__Exercise requirements__. When the line containing "#### 4.1.1. Express" appears in the data below, begin copying there and stop only after the line containing "#### 4.2.2. Comparison".
[Opening Records shown section]
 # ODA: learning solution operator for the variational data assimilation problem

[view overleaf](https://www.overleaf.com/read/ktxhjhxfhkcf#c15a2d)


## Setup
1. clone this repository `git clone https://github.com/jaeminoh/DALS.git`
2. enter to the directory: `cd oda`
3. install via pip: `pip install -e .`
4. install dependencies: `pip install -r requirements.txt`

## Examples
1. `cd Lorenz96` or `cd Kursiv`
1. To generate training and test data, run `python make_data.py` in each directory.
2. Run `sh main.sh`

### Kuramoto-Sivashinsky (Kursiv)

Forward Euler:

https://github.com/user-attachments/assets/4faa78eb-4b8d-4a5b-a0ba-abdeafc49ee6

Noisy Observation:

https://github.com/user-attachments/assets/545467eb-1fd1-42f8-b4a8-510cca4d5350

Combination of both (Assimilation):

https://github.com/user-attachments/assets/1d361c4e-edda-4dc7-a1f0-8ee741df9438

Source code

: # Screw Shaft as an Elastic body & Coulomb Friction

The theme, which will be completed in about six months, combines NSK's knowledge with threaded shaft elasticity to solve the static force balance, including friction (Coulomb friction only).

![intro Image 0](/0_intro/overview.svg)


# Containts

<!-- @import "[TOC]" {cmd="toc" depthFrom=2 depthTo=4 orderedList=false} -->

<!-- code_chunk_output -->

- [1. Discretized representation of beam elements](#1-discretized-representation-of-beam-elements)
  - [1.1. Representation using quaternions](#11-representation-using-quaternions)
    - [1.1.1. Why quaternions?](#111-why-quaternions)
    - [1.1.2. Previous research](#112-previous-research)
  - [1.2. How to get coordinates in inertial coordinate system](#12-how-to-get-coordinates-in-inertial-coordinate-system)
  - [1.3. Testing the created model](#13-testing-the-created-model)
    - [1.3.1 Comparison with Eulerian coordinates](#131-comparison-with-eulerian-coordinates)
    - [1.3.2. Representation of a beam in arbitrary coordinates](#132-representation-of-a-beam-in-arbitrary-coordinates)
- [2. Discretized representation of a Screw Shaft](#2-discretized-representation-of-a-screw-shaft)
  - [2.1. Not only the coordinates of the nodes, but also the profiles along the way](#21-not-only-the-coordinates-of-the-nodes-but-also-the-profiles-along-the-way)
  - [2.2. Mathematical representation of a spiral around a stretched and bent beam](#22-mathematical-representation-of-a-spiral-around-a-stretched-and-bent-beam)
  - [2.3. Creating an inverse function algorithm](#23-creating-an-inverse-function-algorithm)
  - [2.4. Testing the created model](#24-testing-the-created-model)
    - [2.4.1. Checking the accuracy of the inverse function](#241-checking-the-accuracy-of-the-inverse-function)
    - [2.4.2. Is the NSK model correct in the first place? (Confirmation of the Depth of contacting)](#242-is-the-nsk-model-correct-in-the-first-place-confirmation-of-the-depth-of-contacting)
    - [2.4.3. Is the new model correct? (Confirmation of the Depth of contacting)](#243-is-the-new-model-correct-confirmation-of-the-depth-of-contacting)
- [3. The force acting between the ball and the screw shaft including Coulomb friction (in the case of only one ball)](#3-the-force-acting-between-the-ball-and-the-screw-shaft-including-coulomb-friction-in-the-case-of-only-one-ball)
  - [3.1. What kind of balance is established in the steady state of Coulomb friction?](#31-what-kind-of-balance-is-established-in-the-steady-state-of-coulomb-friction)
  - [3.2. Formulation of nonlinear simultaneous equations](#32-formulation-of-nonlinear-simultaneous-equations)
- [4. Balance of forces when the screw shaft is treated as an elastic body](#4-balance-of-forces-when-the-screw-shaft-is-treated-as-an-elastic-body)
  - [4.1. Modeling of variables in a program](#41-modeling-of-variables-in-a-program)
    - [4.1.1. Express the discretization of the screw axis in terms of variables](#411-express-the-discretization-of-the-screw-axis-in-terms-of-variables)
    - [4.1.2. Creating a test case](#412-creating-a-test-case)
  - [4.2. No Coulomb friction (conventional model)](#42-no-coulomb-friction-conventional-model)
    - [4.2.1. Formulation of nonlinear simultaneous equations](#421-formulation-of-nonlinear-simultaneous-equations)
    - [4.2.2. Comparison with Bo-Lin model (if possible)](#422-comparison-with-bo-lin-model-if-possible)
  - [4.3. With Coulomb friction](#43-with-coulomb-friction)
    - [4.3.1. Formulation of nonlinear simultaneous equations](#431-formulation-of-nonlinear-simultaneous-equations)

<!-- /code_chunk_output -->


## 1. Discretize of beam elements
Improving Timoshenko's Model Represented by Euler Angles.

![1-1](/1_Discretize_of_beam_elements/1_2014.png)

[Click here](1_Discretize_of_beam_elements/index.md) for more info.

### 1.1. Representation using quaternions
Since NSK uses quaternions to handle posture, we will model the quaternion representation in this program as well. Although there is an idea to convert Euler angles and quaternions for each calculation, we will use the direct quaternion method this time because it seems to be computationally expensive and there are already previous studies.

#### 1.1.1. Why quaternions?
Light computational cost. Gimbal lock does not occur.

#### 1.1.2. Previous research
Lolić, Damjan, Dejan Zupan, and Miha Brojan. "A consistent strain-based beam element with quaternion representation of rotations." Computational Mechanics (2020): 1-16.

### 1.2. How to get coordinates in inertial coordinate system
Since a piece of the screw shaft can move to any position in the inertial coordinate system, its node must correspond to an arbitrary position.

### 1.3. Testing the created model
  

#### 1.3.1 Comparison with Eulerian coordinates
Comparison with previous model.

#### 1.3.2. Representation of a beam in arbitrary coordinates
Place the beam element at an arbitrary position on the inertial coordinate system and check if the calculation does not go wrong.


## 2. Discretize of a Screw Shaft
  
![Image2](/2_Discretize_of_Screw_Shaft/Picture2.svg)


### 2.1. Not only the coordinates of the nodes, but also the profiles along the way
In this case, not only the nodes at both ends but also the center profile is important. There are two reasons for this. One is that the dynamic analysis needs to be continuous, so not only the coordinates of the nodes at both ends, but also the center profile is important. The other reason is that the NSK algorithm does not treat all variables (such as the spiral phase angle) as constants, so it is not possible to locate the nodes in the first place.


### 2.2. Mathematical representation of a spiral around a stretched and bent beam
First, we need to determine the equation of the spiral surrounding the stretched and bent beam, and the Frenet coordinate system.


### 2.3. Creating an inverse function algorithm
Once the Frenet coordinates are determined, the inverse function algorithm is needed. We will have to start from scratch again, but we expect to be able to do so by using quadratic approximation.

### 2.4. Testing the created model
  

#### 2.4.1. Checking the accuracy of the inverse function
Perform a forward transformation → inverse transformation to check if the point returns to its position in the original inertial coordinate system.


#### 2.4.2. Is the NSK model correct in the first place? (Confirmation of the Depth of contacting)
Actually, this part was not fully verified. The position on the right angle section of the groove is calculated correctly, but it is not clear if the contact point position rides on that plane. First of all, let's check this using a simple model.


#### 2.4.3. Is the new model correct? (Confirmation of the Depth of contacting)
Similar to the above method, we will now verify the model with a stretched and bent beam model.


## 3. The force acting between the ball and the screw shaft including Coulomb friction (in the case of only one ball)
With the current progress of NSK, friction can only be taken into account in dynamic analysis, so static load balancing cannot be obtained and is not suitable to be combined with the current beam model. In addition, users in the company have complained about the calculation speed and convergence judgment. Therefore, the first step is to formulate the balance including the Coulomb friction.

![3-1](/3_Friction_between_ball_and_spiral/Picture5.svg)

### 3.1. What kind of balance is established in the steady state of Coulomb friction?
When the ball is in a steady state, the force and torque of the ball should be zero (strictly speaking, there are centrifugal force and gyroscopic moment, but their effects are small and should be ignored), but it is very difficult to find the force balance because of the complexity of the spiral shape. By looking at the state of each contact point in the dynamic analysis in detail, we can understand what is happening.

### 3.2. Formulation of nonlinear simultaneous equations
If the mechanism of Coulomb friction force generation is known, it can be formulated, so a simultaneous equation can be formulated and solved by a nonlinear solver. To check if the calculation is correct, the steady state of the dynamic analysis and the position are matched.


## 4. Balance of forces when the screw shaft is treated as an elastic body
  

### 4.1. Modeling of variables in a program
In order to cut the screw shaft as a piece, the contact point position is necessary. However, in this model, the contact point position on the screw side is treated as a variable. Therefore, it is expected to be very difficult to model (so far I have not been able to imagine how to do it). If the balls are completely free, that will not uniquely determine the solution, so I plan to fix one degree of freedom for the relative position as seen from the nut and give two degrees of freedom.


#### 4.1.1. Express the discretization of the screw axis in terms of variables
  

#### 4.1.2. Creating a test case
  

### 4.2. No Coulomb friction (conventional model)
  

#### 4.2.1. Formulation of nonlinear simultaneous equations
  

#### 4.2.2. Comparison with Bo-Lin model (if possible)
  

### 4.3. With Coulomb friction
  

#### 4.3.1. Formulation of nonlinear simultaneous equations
[Closing Records shown section]
__Answer to this exercise__.
#### 4.1.1. Express the discretization of the screw axis in terms of variables
  

#### 4.1.2. Creating a test case
  

### 4.2. No Coulomb friction (conventional model)
  

#### 4.2.1. Formulation of nonlinear simultaneous equations
  

#### 4.2.2. Comparison with Bo-Lin model (if possible)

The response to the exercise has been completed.